Guardi, le riassumo i punti salienti in breve sintesi:

1) le sanzioni occidentali sono state misure risolutive per riportare il Paese al tavolo del negoziato. Dalle dichiarazioni rilasciate dai vertici iraniani, circa l’interpretazione dell’accordo di Losanna, sembra che l’intesa finale venga condizionata alla rimozione contestuale e completa di tutte le sanzioni. Il che vuol dire, data l’impossibilità di immaginare il reintegro di misure sanzionatorie nel caso in cui l’Iran violasse l’accordo nucleare, che ci si priverebbe dell’unica leva per continuare ad influire su una piena “compliance”. Non è un caso che l’interpretazione data dal gruppo dei 5+1 all’intesa di Losanna sia quella di una rimozione delle sanzioni progressiva, diluita nel tempo e strettamente condizionata.

2) da molte parti si rileva che l’accordo è reversibile in qualsiasi momento da parte Iraniana, come d’altra parte si evince dalle stesse dichiarazioni di esponenti governativi a Teheran. Il che, fra l’altro, deriva anche dalla possibilità riconosciuta a Losanna di mantenere tutte le infrastrutture nucleari di cui attualmente il Paese dispone, incluse le centrifughe. Vi sono inoltre notizie recentissime, di fonte Aiea, sulle perduranti attività di arricchimento dell’uranio, ben al di là degli stock previsti dalle intese quadro, che renderebbero ancor più complicata la “messa in sicurezza” delle tonnellate di materiale fissile già esistente e rapidamente convertibile in un certo numero di ordigni nucleari.

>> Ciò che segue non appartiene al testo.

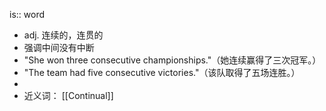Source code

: is:: word

- adj. 连续的，连贯的
- 强调中间没有中断
- "She won three consecutive championships."（她连续赢得了三次冠军。）
- "The team had five consecutive victories."（该队取得了五场连胜。）
-
- 近义词： [[Continual]]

3) Vi sono poi altri aspetti preoccupanti. Essi riguardano l’elevato numero di centrifughe di cui il Paese continuerebbe a disporre, quasi doppio a quel tetto di seimila che gli esperti occidentali giudicavano sino a poco tempo fa una soglia critica. Si tratta di centrifughe che potrebbero essere sostituite da altre di ultima generazione, diversamente dalle assicurazioni fornite dai negoziatori alle proprie opinioni pubbliche e Parlamenti. Vi è infine l’incognita delle ispezioni. Secondo quanto assicurano anche esponenti del nostro Governo, gli iraniani non porrebbero alcuna restrizione. Dichiarazioni recenti delle Autorità iraniane, e persino del Presidente Rouhani, escludono nel modo più tassativo che le ispezioni possono riguardare siti militari, essendo ovviamente responsabilità interamente iraniana decidere quali siti sono militari e quali no;

4) la durata dell’accordo non potrà in ogni caso superare i cinque anni, anziché coprire i 10/15 anni come dichiarato dai negoziatori.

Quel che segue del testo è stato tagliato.